Reproduce exactly, from the data that follows, the line with "- Profit Margin by", the line with "- Enables to compare KPIs CY to PY", and every line that lies between them.

_Recorded data_
■ ■ ■ ■
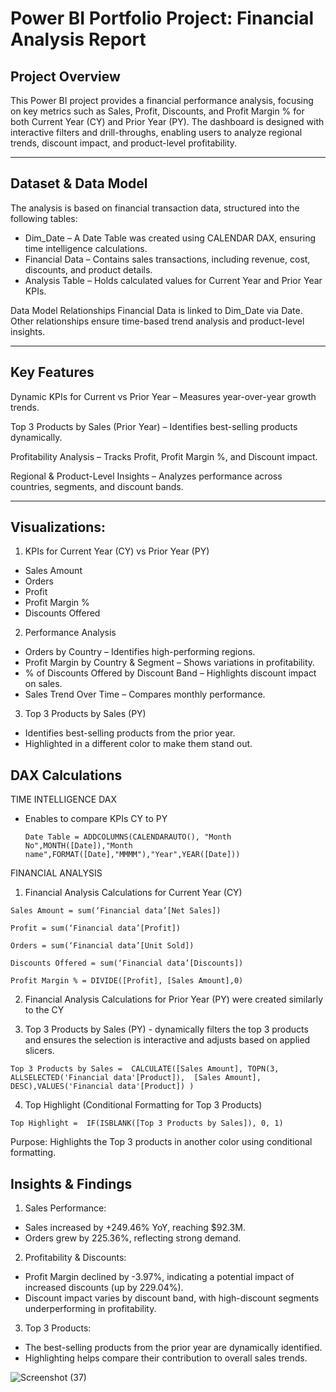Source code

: # Power BI Portfolio Project: Financial Analysis Report

## Project Overview
This Power BI project provides a financial performance analysis, focusing on key metrics such as Sales, Profit, Discounts, and Profit Margin % for both Current Year (CY) and Prior Year (PY).
The dashboard is designed with interactive filters and drill-throughs, enabling users to analyze regional trends, discount impact, and product-level profitability.
________________________________________
## Dataset & Data Model
The analysis is based on financial transaction data, structured into the following tables:
- Dim_Date – A Date Table was created using CALENDAR DAX, ensuring time intelligence calculations.
- Financial Data – Contains sales transactions, including revenue, cost, discounts, and product details.
- Analysis Table – Holds calculated values for Current Year and Prior Year KPIs.

Data Model Relationships
Financial Data is linked to Dim_Date via Date.
Other relationships ensure time-based trend analysis and product-level insights.
________________________________________
## Key Features
Dynamic KPIs for Current vs Prior Year – Measures year-over-year growth trends.

Top 3 Products by Sales (Prior Year) – Identifies best-selling products dynamically.

Profitability Analysis – Tracks Profit, Profit Margin %, and Discount impact.

Regional & Product-Level Insights – Analyzes performance across countries, segments, and discount bands.
________________________________________
## Visualizations: 
1. KPIs for Current Year (CY) vs Prior Year (PY)
- Sales Amount
- Orders
- Profit
- Profit Margin %
- Discounts Offered

2. Performance Analysis
- Orders by Country – Identifies high-performing regions.
- Profit Margin by Country & Segment – Shows variations in profitability.
- % of Discounts Offered by Discount Band – Highlights discount impact on sales.
- Sales Trend Over Time – Compares monthly performance.

3. Top 3 Products by Sales (PY)
- Identifies best-selling products from the prior year.
- Highlighted in a different color to make them stand out.

## DAX Calculations 
TIME INTELLIGENCE DAX
- Enables to compare KPIs CY to PY

   ```Date Table = ADDCOLUMNS(CALENDARAUTO(), "Month No",MONTH([Date]),"Month name",FORMAT([Date],"MMMM"),"Year",YEAR([Date]))```

FINANCIAL ANALYSIS
1.	Financial Analysis Calculations for Current Year (CY)

```Sales Amount = sum(‘Financial data’[Net Sales])```

```Profit = sum(‘Financial data’[Profit])```

```Orders = sum(‘Financial data’[Unit Sold])```

```Discounts Offered = sum(‘Financial data’[Discounts])```

```Profit Margin % = DIVIDE([Profit], [Sales Amount],0)```

2. Financial Analysis Calculations for Prior Year (PY) were created similarly to the CY
  
3.	Top 3 Products by Sales (PY) - dynamically filters the top 3 products and ensures the selection is interactive and adjusts based on applied slicers.
   
```Top 3 Products by Sales =  CALCULATE([Sales Amount], TOPN(3, ALLSELECTED('Financial data'[Product]),  [Sales Amount], DESC),VALUES('Financial data'[Product]) )``` 

4.	Top Highlight (Conditional Formatting for Top 3 Products)

```Top Highlight =  IF(ISBLANK([Top 3 Products by Sales]), 0, 1)``` 

Purpose: Highlights the Top 3 products in another color using conditional formatting.

## Insights & Findings
1. Sales Performance:
- Sales increased by +249.46% YoY, reaching $92.3M.
- Orders grew by 225.36%, reflecting strong demand.
  
2. Profitability & Discounts:
- Profit Margin declined by -3.97%, indicating a potential impact of increased discounts (up by 229.04%).
- Discount impact varies by discount band, with high-discount segments underperforming in profitability.
  
3. Top 3 Products:
- The best-selling products from the prior year are dynamically identified.
- Highlighting helps compare their contribution to overall sales trends.

![Screenshot (37)](https://github.com/user-attachments/assets/b1f0eaaa-3248-40aa-954d-7e1e71fa6969)
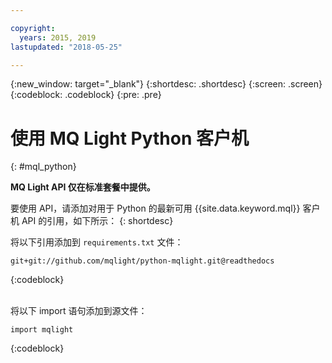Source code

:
 ```yaml
---

copyright:
  years: 2015, 2019
lastupdated: "2018-05-25"

---
```


{:new_window: target="_blank"}
{:shortdesc: .shortdesc}
{:screen: .screen}
{:codeblock: .codeblock}
{:pre: .pre}

<!-- 14/11/18: info moved to eventstreams099.md, moved because of doc app changes -->
# 使用 MQ Light Python 客户机
{: #mql_python}

**MQ Light API 仅在标准套餐中提供。**
<br/>

要使用 API，请添加对用于 Python 的最新可用 {{site.data.keyword.mql}} 客户机 API 的引用，如下所示：
{: shortdesc}

将以下引用添加到 <code>requirements.txt</code> 文件：

```
git+git://github.com/mqlight/python-mqlight.git@readthedocs
```
{:codeblock}

<br>
将以下 import 语句添加到源文件：



```
import mqlight
```
{:codeblock}

<!-- Comment from Andrew
Instructions for getting started, with links for more info
Simple send source and receive source in-line

-->

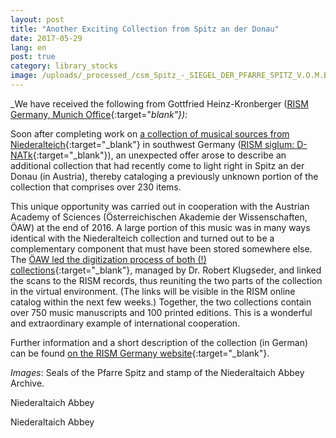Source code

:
 ```yaml
---
layout: post
title: "Another Exciting Collection from Spitz an der Donau"
date: 2017-05-29
lang: en
post: true
category: library_stocks
image: /uploads/_processed_/csm_Spitz_-_SIEGEL_DER_PFARRE_SPITZ_V.O.M.B_B01_gross_28fbdb2060.jpg
---
```



_We have received the following from Gottfried Heinz-Kronberger ([RISM Germany, Munich Office](http://de.rism.info/de/home.html){:target="_blank"}):_

Soon after completing work on [a collection of musical sources from Niederalteich](http://www.rism.info/en/home/newsdetails/article/64/an-exciting-collection.html){:target="_blank"} in southwest Germany ([RISM siglum: D-NATk](https://opac.rism.info/search?View=rism&siglum=D-NATk){:target="_blank"}), an unexpected offer arose to describe an additional collection that had recently come to light right in Spitz an der Donau (in Austria), thereby cataloging a previously unknown portion of the collection that comprises over 230 items.

This unique opportunity was carried out in cooperation with the Austrian Academy of Sciences (Österreichischen Akademie der Wissenschaften, ÖAW) at the end of 2016. A large portion of this music was in many ways identical with the Niederalteich collection and turned out to be a complementary component that must have been stored somewhere else. The [ÖAW led the digitization process of both (!) collections](http://www.digital-musicology.at/de-at/spitz.html){:target="_blank"}, managed by Dr. Robert Klugseder, and linked the scans to the RISM records, thus reuniting the two parts of the collection in the virtual environment. (The links will be visible in the RISM online catalog within the next few weeks.) Together, the two collections contain over 750 music manuscripts and 100 printed editions. This is a wonderful and extraordinary example of international cooperation.

Further information and a short description of the collection (in German) can be found [on the RISM Germany website](http://de.rism.info/de/liste-aller-fundorte/niederalteich-benediktinerabtei-st-mauritius.html){:target="_blank"}.

_Images_: Seals of the Pfarre Spitz and stamp of the Niederaltaich Abbey Archive.

Niederaltaich Abbey

Niederaltaich Abbey







<script type="text/javascript">var switchTo5x=true;</script><script type="text/javascript" src="http://w.sharethis.com/button/buttons.js"></script><script type="text/javascript">stLight.options({publisher: "9b601438-1ce1-49d8-bfd7-9cff5df54c17", doNotHash: false, doNotCopy: false, hashAddressBar: false});</script>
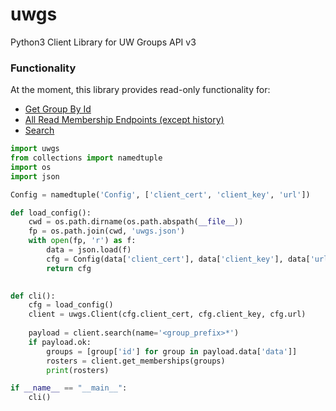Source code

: # uwgs
Python3 Client Library for UW Groups API v3

### Functionality
At the moment, this library provides read-only functionality for:
- [Get Group By Id](https://iam-tools.u.washington.edu/apis/gws/#/Groups/getGroup)
- [All Read Membership Endpoints (except history)](https://iam-tools.u.washington.edu/apis/gws/#/Membership)
- [Search](https://iam-tools.u.washington.edu/apis/gws/#/Searches/get_search)

```python
import uwgs
from collections import namedtuple
import os
import json

Config = namedtuple('Config', ['client_cert', 'client_key', 'url'])

def load_config():
    cwd = os.path.dirname(os.path.abspath(__file__))
    fp = os.path.join(cwd, 'uwgs.json')
    with open(fp, 'r') as f:
        data = json.load(f)
        cfg = Config(data['client_cert'], data['client_key'], data['url'])
        return cfg
    

def cli():
    cfg = load_config()
    client = uwgs.Client(cfg.client_cert, cfg.client_key, cfg.url)
    
    payload = client.search(name='<group_prefix>*')
    if payload.ok:
        groups = [group['id'] for group in payload.data['data']]
        rosters = client.get_memberships(groups)
        print(rosters)

if __name__ == "__main__":
    cli()
```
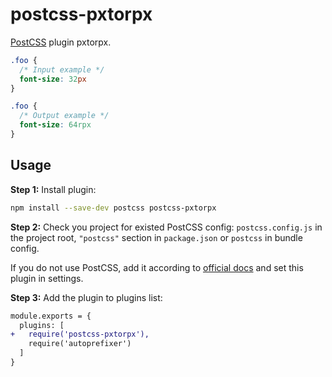 # postcss-pxtorpx

[PostCSS] plugin pxtorpx.

[PostCSS]: https://github.com/postcss/postcss

```css
.foo {
  /* Input example */
  font-size: 32px
}
```

```css
.foo {
  /* Output example */
  font-size: 64rpx
}
```

## Usage

**Step 1:** Install plugin:

```sh
npm install --save-dev postcss postcss-pxtorpx
```

**Step 2:** Check you project for existed PostCSS config: `postcss.config.js`
in the project root, `"postcss"` section in `package.json`
or `postcss` in bundle config.

If you do not use PostCSS, add it according to [official docs]
and set this plugin in settings.

**Step 3:** Add the plugin to plugins list:

```diff
module.exports = {
  plugins: [
+   require('postcss-pxtorpx'),
    require('autoprefixer')
  ]
}
```

[official docs]: https://github.com/postcss/postcss#usage
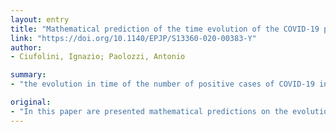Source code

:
 ```yaml
---
layout: entry
title: "Mathematical prediction of the time evolution of the COVID-19 pandemic in Italy by a Gauss error function and Monte Carlo simulations"
link: "https://doi.org/10.1140/EPJP/S13360-020-00383-Y"
author:
- Ciufolini, Ignazio; Paolozzi, Antonio

summary:
- "the evolution in time of the number of positive cases of COVID-19 in China very well approximates a distribution of the type of the error function, that is, the integral of a normal, Gaussian distribution. We have then used such a function to study the potential evolution of the positive cases in Italy by performing a number of fits of the official data so far available. In this paper we have analyzed the available data for China and Italy."

original:
- "In this paper are presented mathematical predictions on the evolution in time of the number of positive cases in Italy of the COVID-19 pandemic based on official data and on the use of a function of the type of a Gauss error function, with four parameters, as a cumulative distribution function. We have analyzed the available data for China and Italy. The evolution in time of the number of cumulative diagnosed positive cases of COVID-19 in China very well approximates a distribution of the type of the error function, that is, the integral of a normal, Gaussian distribution. We have then used such a function to study the potential evolution in time of the number of positive cases in Italy by performing a number of fits of the official data so far available. We then found a statistical prediction for the day in which the peak of the number of daily positive cases in Italy occurs, corresponding to the flex of the fit, that is, to the change in sign of its second derivative (i.e., the change from acceleration to deceleration), as well as of the day in which a substantial attenuation of such number of daily cases is reached. We have also analyzed the predictions of the cumulative number of fatalities in both China and Italy, obtaining consistent results. We have then performed 150 Monte Carlo simulations to have a more robust prediction of the day of the above-mentioned peak and of the day of the substantial decrease in the number of daily positive cases and fatalities. Although official data have been used, those predictions are obtained with a heuristic approach since they are based on a statistical approach and do not take into account either a number of relevant issues (such as number of daily nasopharyngeal swabs, medical, social distancing, virological and epidemiological) or models of contamination diffusion."
---
```


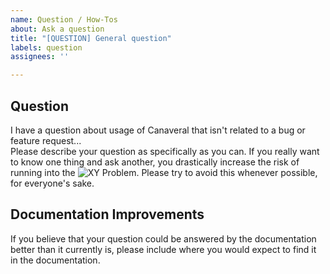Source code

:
 ```yaml
---
name: Question / How-Tos
about: Ask a question
title: "[QUESTION] General question"
labels: question
assignees: ''

---
```


## Question
I have a question about usage of Canaveral that isn't related to a bug or feature request...  
Please describe your question as specifically as you can. If you really want to know one thing and ask another, you drastically increase the risk of running into the ![XY Problem](http://xyproblem.info/). Please try to avoid this whenever possible, for everyone's sake.

## Documentation Improvements
If you believe that your question could be answered by the documentation better than it currently is, please include where you would expect to find it in the documentation.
■ ■ ■ ■
_Response for this exercise_
- Profit Margin by Country & Segment – Shows variations in profitability.
- % of Discounts Offered by Discount Band – Highlights discount impact on sales.
- Sales Trend Over Time – Compares monthly performance.

3. Top 3 Products by Sales (PY)
- Identifies best-selling products from the prior year.
- Highlighted in a different color to make them stand out.

## DAX Calculations 
TIME INTELLIGENCE DAX
- Enables to compare KPIs CY to PY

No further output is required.